==== Dataset extract

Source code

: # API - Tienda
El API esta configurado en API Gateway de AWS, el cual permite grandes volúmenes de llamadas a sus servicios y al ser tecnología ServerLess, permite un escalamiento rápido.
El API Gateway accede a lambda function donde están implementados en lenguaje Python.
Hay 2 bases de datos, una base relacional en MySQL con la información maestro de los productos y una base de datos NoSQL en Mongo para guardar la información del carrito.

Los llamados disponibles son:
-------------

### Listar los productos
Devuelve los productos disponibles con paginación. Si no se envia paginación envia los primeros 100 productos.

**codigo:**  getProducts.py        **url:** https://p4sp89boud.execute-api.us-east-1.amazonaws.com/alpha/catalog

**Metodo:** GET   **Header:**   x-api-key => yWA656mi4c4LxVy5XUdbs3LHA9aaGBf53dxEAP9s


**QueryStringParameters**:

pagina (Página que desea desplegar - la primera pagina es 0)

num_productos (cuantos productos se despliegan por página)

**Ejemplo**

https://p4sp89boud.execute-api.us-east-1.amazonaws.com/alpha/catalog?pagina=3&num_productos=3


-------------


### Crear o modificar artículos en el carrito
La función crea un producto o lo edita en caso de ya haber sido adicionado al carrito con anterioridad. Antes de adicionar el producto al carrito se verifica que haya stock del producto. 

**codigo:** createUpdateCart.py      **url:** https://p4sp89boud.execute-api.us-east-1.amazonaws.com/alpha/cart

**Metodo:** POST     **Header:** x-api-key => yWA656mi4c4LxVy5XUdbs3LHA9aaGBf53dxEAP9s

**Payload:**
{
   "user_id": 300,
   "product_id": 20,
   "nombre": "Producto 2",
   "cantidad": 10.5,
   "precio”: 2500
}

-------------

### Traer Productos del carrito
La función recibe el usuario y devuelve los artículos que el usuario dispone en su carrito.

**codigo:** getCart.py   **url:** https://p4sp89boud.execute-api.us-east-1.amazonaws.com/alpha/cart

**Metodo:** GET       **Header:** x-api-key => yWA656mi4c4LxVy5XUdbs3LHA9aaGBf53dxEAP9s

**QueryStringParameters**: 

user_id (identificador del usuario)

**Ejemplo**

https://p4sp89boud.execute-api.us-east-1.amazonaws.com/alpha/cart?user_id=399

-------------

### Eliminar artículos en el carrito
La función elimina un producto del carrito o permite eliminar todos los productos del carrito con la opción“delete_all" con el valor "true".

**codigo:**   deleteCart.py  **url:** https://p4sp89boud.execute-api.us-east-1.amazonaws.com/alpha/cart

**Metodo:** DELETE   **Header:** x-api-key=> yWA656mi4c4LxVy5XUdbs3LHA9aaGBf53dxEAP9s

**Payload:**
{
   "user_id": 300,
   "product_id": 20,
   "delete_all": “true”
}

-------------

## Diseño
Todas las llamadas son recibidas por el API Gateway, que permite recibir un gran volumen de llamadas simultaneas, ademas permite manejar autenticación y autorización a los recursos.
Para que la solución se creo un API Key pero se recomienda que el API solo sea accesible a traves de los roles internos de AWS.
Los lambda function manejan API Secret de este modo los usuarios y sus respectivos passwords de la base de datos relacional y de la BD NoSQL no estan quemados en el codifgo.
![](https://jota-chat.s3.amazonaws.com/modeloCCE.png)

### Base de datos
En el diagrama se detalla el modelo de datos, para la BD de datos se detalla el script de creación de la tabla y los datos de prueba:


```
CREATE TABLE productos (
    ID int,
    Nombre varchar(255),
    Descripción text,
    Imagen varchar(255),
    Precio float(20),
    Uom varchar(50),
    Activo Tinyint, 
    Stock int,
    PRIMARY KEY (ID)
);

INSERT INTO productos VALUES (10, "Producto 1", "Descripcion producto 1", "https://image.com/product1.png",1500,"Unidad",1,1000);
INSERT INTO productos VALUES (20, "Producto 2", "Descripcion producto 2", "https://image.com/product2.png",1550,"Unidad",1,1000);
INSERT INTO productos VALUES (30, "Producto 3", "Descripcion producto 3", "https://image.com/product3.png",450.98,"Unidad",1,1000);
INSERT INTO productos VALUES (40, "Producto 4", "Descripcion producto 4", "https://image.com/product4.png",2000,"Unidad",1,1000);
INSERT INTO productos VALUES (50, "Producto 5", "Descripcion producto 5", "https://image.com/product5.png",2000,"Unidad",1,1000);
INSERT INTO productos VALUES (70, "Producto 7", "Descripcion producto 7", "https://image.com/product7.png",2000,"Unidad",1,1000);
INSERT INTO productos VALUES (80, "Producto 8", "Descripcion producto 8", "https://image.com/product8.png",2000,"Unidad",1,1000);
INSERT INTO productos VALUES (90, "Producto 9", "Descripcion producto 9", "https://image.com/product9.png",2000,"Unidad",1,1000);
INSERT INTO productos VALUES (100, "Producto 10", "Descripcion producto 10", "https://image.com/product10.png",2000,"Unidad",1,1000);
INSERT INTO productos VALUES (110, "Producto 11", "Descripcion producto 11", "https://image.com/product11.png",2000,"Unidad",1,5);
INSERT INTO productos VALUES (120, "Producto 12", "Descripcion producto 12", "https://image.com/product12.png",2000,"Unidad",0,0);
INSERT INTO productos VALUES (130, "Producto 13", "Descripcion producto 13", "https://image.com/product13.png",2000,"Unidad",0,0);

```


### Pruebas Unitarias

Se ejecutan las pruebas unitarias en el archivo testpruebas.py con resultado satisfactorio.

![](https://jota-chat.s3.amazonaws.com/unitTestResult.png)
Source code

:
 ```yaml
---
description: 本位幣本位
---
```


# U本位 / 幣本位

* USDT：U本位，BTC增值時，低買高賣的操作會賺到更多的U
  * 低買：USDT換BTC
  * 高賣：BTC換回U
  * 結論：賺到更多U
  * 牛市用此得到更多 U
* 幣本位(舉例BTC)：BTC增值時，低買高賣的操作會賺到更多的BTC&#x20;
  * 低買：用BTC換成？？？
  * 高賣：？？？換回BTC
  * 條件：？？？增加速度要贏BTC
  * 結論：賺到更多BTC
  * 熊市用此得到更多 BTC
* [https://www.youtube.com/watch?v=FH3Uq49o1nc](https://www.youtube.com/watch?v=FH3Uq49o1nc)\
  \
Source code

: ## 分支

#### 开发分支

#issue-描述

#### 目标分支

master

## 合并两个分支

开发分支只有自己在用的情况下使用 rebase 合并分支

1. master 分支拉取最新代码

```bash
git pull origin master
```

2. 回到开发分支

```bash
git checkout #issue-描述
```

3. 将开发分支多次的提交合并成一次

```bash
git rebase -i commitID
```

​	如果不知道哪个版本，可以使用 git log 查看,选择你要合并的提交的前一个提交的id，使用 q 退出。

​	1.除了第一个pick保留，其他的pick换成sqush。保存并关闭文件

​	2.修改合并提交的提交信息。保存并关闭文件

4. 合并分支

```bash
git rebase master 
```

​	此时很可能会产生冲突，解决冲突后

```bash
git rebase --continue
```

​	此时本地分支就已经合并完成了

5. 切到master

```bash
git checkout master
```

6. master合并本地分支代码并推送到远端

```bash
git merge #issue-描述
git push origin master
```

========

◆ **Your assignment**
Please go through the data and copy each line containing the word "Gateway".

◆ **Response for this exercise**
El API esta configurado en API Gateway de AWS, el cual permite grandes volúmenes de llamadas a sus servicios y al ser tecnología ServerLess, permite un escalamiento rápido.
El API Gateway accede a lambda function donde están implementados en lenguaje Python.
Todas las llamadas son recibidas por el API Gateway, que permite recibir un gran volumen de llamadas simultaneas, ademas permite manejar autenticación y autorización a los recursos.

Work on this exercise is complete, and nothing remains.